I quattro consiglieri intervengono in merito all’imminente dissesto finanziario: “Non si nasconda dietro improbabili e costosi contenziosi che avrebbero l’effetto di far perdere ulteriore tempo alla città”

“Apprendiamo, nelle 124 pagine di motivazioni depositate dalla Corte dei Conti sulla bocciatura del piano di risanamento proposto dall’Amministrazione Limardo (ne abbiamo parlato QUI), come negli ultimi tempi la situazione finanziaria sia letteralmente precipitata“. È quanto affermano, in una nota, i consiglieri del Movimento 5 stelle Domenico Santoro e Silvio Pisani e quelli di Vibo Democratica Marco Miceli e Giuseppe Policaro, che aggiungono: “Il giudizio senza appello, espresso dall’organo terzo sulla manovra finanziaria proposta dal sindaco Limardo, appare particolarmente impietoso allorquando viene evidenziato, tra le righe, come il Comune di Vibo abbia dimostrato di non comprendere nemmeno quali fossero taluni elementi che lo stesso Ente era stato chiamato a chiarire durante la lunga fase interlocutoria“.

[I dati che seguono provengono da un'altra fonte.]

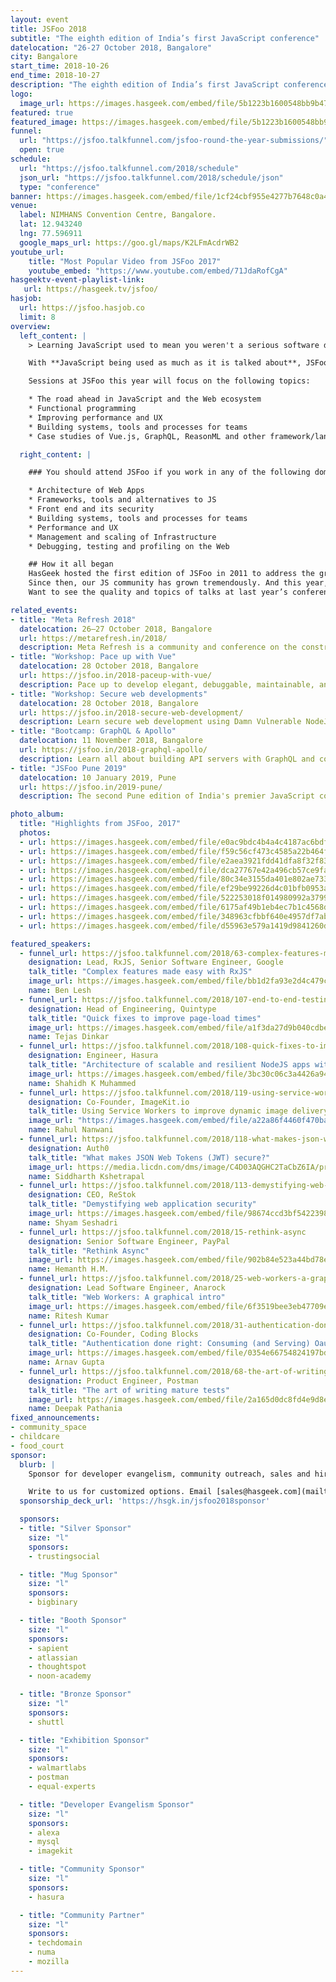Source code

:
 ```yaml
---
layout: event
title: JSFoo 2018
subtitle: "The eighth edition of India’s first JavaScript conference"
datelocation: "26-27 October 2018, Bangalore"
city: Bangalore
start_time: 2018-10-26
end_time: 2018-10-27
description: "The eighth edition of India’s first JavaScript conference."
logo:
  image_url: https://images.hasgeek.com/embed/file/5b1223b1600548bb9b4756f2f1c11e16
featured: true
featured_image: https://images.hasgeek.com/embed/file/5b1223b1600548bb9b4756f2f1c11e16
funnel:
  url: "https://jsfoo.talkfunnel.com/jsfoo-round-the-year-submissions/"
  open: true
schedule:
  url: "https://jsfoo.talkfunnel.com/2018/schedule"
  json_url: "https://jsfoo.talkfunnel.com/2018/schedule/json"
  type: "conference"
banner: https://images.hasgeek.com/embed/file/1cf24cbf955e4277b7648c0a483cc475
venue:
  label: NIMHANS Convention Centre, Bangalore.
  lat: 12.943240
  lng: 77.596911
  google_maps_url: https://goo.gl/maps/K2LFmAcdrWB2
youtube_url:
    title: "Most Popular Video from JSFoo 2017"
    youtube_embed: "https://www.youtube.com/embed/71JdaRofCgA"
hasgeektv-event-playlist-link:
   url: https://hasgeek.tv/jsfoo/
hasjob:
  url: https://jsfoo.hasjob.co
  limit: 8
overview:
  left_content: |
    > Learning JavaScript used to mean you weren't a serious software developer. Today, not learning JavaScript means the same thing. - **[Tim O'Reilly](https://www.linkedin.com/in/timo3/)**

    With **JavaScript being used as much as it is talked about**, JSFoo is certainly the most needed conference this year! The reasons for its popularity are also the reasons for its vulnerability (security-wise). Hence this edition will focus broadly on **JavaScript and security**.

    Sessions at JSFoo this year will focus on the following topics:

    * The road ahead in JavaScript and the Web ecosystem
    * Functional programming
    * Improving performance and UX
    * Building systems, tools and processes for teams
    * Case studies of Vue.js, GraphQL, ReasonML and other framework/language adoption.

  right_content: |

    ### You should attend JSFoo if you work in any of the following domains

    * Architecture of Web Apps
    * Frameworks, tools and alternatives to JS
    * Front end and its security
    * Building systems, tools and processes for teams
    * Performance and UX
    * Management and scaling of Infrastructure
    * Debugging, testing and profiling on the Web

    ## How it all began
    HasGeek hosted the first edition of JSFoo in 2011 to address the growing needs of a niche community working with Javascript.
    Since then, our JS community has grown tremendously. And this year, we’re meeting again on **26 – 27 October** to explore new ideas and developments, to implement innovative solutions, and to learn from others’ experiences.
    Want to see the quality and topics of talks at last year’s conference? You can watch the [JSFoo 2017 videos](https://hasgeek.tv/jsfoo/jsfoo-2017) or the related [ReactFoo 2017 videos](https://hasgeek.tv/reactfoo/2017) to see what was on trend. Or check out the [2017 conference website](https://jsfoo.in/2017/).

related_events:
- title: "Meta Refresh 2018"
  datelocation: 26–27 October 2018, Bangalore
  url: https://metarefresh.in/2018/
  description: Meta Refresh is a community and conference on the construction of user experiences on the web.
- title: "Workshop: Pace up with Vue"
  datelocation: 28 October 2018, Bangalore
  url: https://jsfoo.in/2018-paceup-with-vue/
  description: Pace up to develop elegant, debuggable, maintainable, and organized applications
- title: "Workshop: Secure web developments"
  datelocation: 28 October 2018, Bangalore
  url: https://jsfoo.in/2018-secure-web-development/
  description: Learn secure web development using Damn Vulnerable NodeJS application
- title: "Bootcamp: GraphQL & Apollo"
  datelocation: 11 November 2018, Bangalore
  url: https://jsfoo.in/2018-graphql-apollo/
  description: Learn all about building API servers with GraphQL and connect complex apps to GraphQL servers using Apollo.
- title: "JSFoo Pune 2019"
  datelocation: 10 January 2019, Pune
  url: https://jsfoo.in/2019-pune/
  description: The second Pune edition of India's premier JavaScript conference.

photo_album:
  title: "Highlights from JSFoo, 2017"
  photos:
  - url: https://images.hasgeek.com/embed/file/e0ac9bdc4b4a4c4187ac6bdf4b01df8b?size=640x480
  - url: https://images.hasgeek.com/embed/file/f59c56cf473c4585a22b464f062f3f98?size=640x480
  - url: https://images.hasgeek.com/embed/file/e2aea3921fdd41dfa8f32f836ba76574?size=640x480
  - url: https://images.hasgeek.com/embed/file/dca27767e42a496cb57ce9fab01ff7a1?size=640x480
  - url: https://images.hasgeek.com/embed/file/80c34e3155da401e802ae73364cab2b3?size=640x480
  - url: https://images.hasgeek.com/embed/file/ef29be99226d4c01bfb0953a6759496d?size=640x480
  - url: https://images.hasgeek.com/embed/file/522253018f014980992a37993e955451?size=640x480
  - url: https://images.hasgeek.com/embed/file/6175af49b1eb4ec7b1c4568dd6ee48f3?size=640x480
  - url: https://images.hasgeek.com/embed/file/348963cfbbf640e4957df7abd62a429d?size=640x480
  - url: https://images.hasgeek.com/embed/file/d55963e579a1419d9841260d88790cb3?size=640x480

featured_speakers:
  - funnel_url: https://jsfoo.talkfunnel.com/2018/63-complex-features-made-easy-with-rxjs
    designation: Lead, RxJS, Senior Software Engineer, Google
    talk_title: "Complex features made easy with RxJS"
    image_url: https://images.hasgeek.com/embed/file/bb1d2fa93e2d4c479c857ace88876c47?size=640x480
    name: Ben Lesh
  - funnel_url: https://jsfoo.talkfunnel.com/2018/107-end-to-end-testing-from-rookie-to-pro
    designation: Head of Engineering, Quintype
    talk_title: "Quick fixes to improve page-load times"
    image_url: https://images.hasgeek.com/embed/file/a1f3da27d9b040cdbeb1987b38e8d85a
    name: Tejas Dinkar
  - funnel_url: https://jsfoo.talkfunnel.com/2018/108-quick-fixes-to-improve-pageload-time
    designation: Engineer, Hasura
    talk_title: "Architecture of scalable and resilient NodeJS apps with GraphQL & event-driven serverless"
    image_url: https://images.hasgeek.com/embed/file/3bc30c06c3a4426a945f305228c9b84c
    name: Shahidh K Muhammed
  - funnel_url: https://jsfoo.talkfunnel.com/2018/119-using-service-workers-to-improve-dynamic-image-del
    designation: Co-Founder, ImageKit.io
    talk_title: Using Service Workers to improve dynamic image delivery in the browser
    image_url: "https://images.hasgeek.com/embed/file/a22a86f4460f470ba6c58913dfb7fddf"
    name: Rahul Nanwani
  - funnel_url: https://jsfoo.talkfunnel.com/2018/118-what-makes-json-web-tokens-jwt-secure
    designation: Auth0
    talk_title: "What makes JSON Web Tokens (JWT) secure?"
    image_url: https://media.licdn.com/dms/image/C4D03AQGHC2TaCbZ6IA/profile-displayphoto-shrink_800_800/0?e=1542240000&v=beta&t=1X051uvXeE3kXS-4XLYVQ3lwnYpgkdITCPkmuV5QywY
    name: Siddharth Kshetrapal
  - funnel_url: https://jsfoo.talkfunnel.com/2018/113-demystifying-web-application-security
    designation: CEO, ReStok
    talk_title: "Demystifying web application security"
    image_url: https://images.hasgeek.com/embed/file/98674ccd3bf5422398134ee149254c44?size=640x480
    name: Shyam Seshadri
  - funnel_url: https://jsfoo.talkfunnel.com/2018/15-rethink-async
    designation: Senior Software Engineer, PayPal
    talk_title: "Rethink Async"
    image_url: https://images.hasgeek.com/embed/file/902b84e523a44bd78e417c871342fad6
    name: Hemanth H.M.
  - funnel_url: https://jsfoo.talkfunnel.com/2018/25-web-workers-a-graphical-intro
    designation: Lead Software Engineer, Anarock
    talk_title: "Web Workers: A graphical intro"
    image_url: https://images.hasgeek.com/embed/file/6f3519bee3eb47709e36d9d3082a1cf2
    name: Ritesh Kumar
  - funnel_url: https://jsfoo.talkfunnel.com/2018/31-authentication-done-right-consuming-and-serving-oa
    designation: Co-Founder, Coding Blocks
    talk_title: "Authentication done right: Consuming (and Serving) Oauth2.0"
    image_url: https://images.hasgeek.com/embed/file/0354e66754824197bdc47c2fbf0a8068
    name: Arnav Gupta
  - funnel_url: https://jsfoo.talkfunnel.com/2018/68-the-art-of-writing-mature-tests
    designation: Product Engineer, Postman
    talk_title: "The art of writing mature tests"
    image_url: https://images.hasgeek.com/embed/file/2a165d0dc8fd4e9d8ed3cceae97857cd
    name: Deepak Pathania
fixed_announcements:
- community_space
- childcare
- food_court
sponsor:
  blurb: |
    Sponsor for developer evangelism, community outreach, sales and hiring.

    Write to us for customized options. Email [sales@hasgeek.com](mailto:sales@hasgeek.com)
  sponsorship_deck_url: 'https://hsgk.in/jsfoo2018sponsor'

  sponsors:
  - title: "Silver Sponsor"
    size: "l"
    sponsors:
    - trustingsocial

  - title: "Mug Sponsor"
    size: "l"
    sponsors:
    - bigbinary

  - title: "Booth Sponsor"
    size: "l"
    sponsors:
    - sapient
    - atlassian
    - thoughtspot
    - noon-academy

  - title: "Bronze Sponsor"
    size: "l"
    sponsors:
    - shuttl

  - title: "Exhibition Sponsor"
    size: "l"
    sponsors:
    - walmartlabs
    - postman    
    - equal-experts    

  - title: "Developer Evangelism Sponsor"
    size: "l"
    sponsors:
    - alexa
    - mysql
    - imagekit

  - title: "Community Sponsor"
    size: "l"
    sponsors:
    - hasura

  - title: "Community Partner"
    size: "l"
    sponsors:
    - techdomain
    - numa
    - mozilla
---
```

“L’epilogo, purtroppo, è noto oramai a tutti. Si abbia il coraggio di mettersi da parte – attacca il M5S e Vibo Democratica – e di chiedere scusa ai cittadini senza nascondersi dietro ad improbabili e costosi contenziosi che avrebbero l’effetto di far perdere ulteriore tempo alla città oltre a far lievitare ulteriormente il deficit. Eppure il professore Ettore Jorio aveva in tempi non sospetti indicato la giusta via da seguire, ma alla sua teoria, oggi avallata dalla Corte, ne è stata preferita una diversa rivelatasi allo stato errata”.

Le giuste profezie, anche se sgradite, vanno tenute nel buon conto quando a rappresentarle è il Monaco del Tibet. Viceversa – concludono i quattro consiglieri – le magie appartengono a giocolieri attrattivi dei sorrisi premonitori del pianto sociale”.